The Lane, The Finale

My late father got me hooked on Tottenham with stories of evening European games in the early 60’s. He wasn’t a big football fan, but went to midweek games with a car full of workmates from Stevenage. His stories of the atmosphere and the noise under the lights, programmes pored over the day after as I read of Mackay and White, Jones and Blanchflower, made me want to go to the Lane so badly.
It was a few years before my parents would allow me to do that, so I got my fix watching Stevenage Town. Johnny Brookes was their midfield maestro, doing for them what he had done for Tottenham years before.
I finally got to the Lane in April 1969. Sat in the Paxton, saw Jimmy Greaves score the winner putting the ball through Peter Grotier’s legs.

My abiding memories of White Hart Lane are of things which don’t get captured by a camera. So much is available online nowadays, so the memory of past games always stays fresh. Like being locked out on the night Arsenal won the league in 1971, despite arriving at 4 for a 7:30 KO, standing by the Corner Pin listening to the crowd inside to gauge how the game was going. No radio/internet/mobiles in those days; Seeing a mate getting down on one knee on the shelf to propose to his girlfriend, me and others shouting out “don’t do it”; Percy Dalton Peanuts; Being chased out of the Park Lane by Millwall; Fabrice Muamba walking on the pitch again. Don’t know how I managed to drive home the night he collapsed, could hardly see the road ahead through floods of tears.
So, to the final Sunday. I don’t think that there’s a more poignant way to celebrate watching your 650th Tottenham game than for it to be the last game at the stadium. Feelings of sadness, although it doesn’t look anything like the Lane I first walked into in 1969. Feeling nervous, we needed one point from 3 games to secure second place. We have become used to failure as fans, so the upwards improvement since Mauricio took over has taken some getting used to. We all remember being 3–0 up at half time against Manchester clubs. And excitement, it’s the beginning of a new chapter.
Usually I drive to Tottenham, but today is different. There’s people to share stories with in the pub, and beers to be drunk. My journey just happens to be the same as in 1969, train to Finsbury Park, tube to Seven Sisters and train to White Hart Lane.

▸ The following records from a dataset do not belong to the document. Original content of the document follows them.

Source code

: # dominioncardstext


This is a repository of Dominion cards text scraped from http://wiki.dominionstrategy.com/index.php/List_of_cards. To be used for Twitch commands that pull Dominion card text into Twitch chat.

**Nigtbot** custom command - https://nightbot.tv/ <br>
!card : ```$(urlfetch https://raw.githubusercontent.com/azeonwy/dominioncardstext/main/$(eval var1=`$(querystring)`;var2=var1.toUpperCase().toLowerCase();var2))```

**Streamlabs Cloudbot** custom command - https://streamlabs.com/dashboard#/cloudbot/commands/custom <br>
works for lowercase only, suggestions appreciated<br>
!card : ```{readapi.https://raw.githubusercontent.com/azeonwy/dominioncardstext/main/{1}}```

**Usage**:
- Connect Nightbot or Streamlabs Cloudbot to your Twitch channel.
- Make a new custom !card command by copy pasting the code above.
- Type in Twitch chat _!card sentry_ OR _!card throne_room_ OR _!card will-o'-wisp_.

On the train from Seven Sisters, I started chatting to Dave. He’s a Chelsea Pensioner, and has been going to the Lane since 1957. He saw John White’s first game, and unfortunately had to miss the second half of the double season as he was called up in December 1960. We exchange numbers and promise to arrange a get together with Rob, John’s son, to share memories. 
My pre-match routines have changed over the years. 1969 involved pie & mash in Jack’s Café and (if I wasn’t refused due to my age) a couple of light & bitters in the Corner Pin. It now involves The Antwerp Arms where I’m a shareholder.

The Antwerp Arms

I arrive at the pub at 12:00, our table is already filling up. I’ve got to limit myself to one pint, I don’t think they’ve ever seen me drinking water there.

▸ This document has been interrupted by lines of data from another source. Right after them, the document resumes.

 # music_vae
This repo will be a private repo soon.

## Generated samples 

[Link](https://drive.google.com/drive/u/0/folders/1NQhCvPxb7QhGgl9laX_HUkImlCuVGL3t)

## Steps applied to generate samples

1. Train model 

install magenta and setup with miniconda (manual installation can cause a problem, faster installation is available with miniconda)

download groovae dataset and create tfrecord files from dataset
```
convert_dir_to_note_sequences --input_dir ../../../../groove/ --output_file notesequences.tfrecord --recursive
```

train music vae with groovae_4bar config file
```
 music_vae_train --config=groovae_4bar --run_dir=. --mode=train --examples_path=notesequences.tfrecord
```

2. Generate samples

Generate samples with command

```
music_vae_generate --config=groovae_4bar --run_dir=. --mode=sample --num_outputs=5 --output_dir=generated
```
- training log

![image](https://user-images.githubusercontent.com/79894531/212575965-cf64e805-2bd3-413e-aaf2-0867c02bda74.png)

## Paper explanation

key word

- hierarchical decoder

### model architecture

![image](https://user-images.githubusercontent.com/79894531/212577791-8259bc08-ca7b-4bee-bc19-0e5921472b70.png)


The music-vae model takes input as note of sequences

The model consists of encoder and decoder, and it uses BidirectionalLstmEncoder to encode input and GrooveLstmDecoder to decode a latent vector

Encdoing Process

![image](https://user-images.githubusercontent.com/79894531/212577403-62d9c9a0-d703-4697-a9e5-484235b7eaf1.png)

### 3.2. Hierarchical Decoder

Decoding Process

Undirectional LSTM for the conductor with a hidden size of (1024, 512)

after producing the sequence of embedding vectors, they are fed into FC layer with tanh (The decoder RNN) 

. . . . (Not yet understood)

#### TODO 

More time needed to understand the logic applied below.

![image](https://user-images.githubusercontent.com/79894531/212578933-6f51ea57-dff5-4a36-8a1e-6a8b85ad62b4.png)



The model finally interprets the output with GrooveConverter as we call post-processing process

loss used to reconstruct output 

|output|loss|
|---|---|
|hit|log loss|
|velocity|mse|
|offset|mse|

But I’ve been asked to do a piece to camera for the Premier League Review Show. By coincidence, I’m filmed on the same corner I stood back in 1971, close to the lamppost under which the three schoolboys stood back in 1882 discussing what to do now the cricket season had finished.

Wearing the lucky scarf, kindly given to me by Simon, chairs of Dallas Spurs, it had a run of 26 games unbeaten ended in the FA Cup Semi. Back in the Annie I meet up with Sam who has flown in from Dallas just for the game. There’s proof of the world wide appeal of my club.

I left the pub earlier than normal as I wanted to savour every last moment of the build-up to the kick off. I’ll walk to the New Lane following the same route to the High Road. But I took the time to video the walk into the ground as it will never be the same again. I’ve always used the same turnstile, number 4. I’ll miss that sound.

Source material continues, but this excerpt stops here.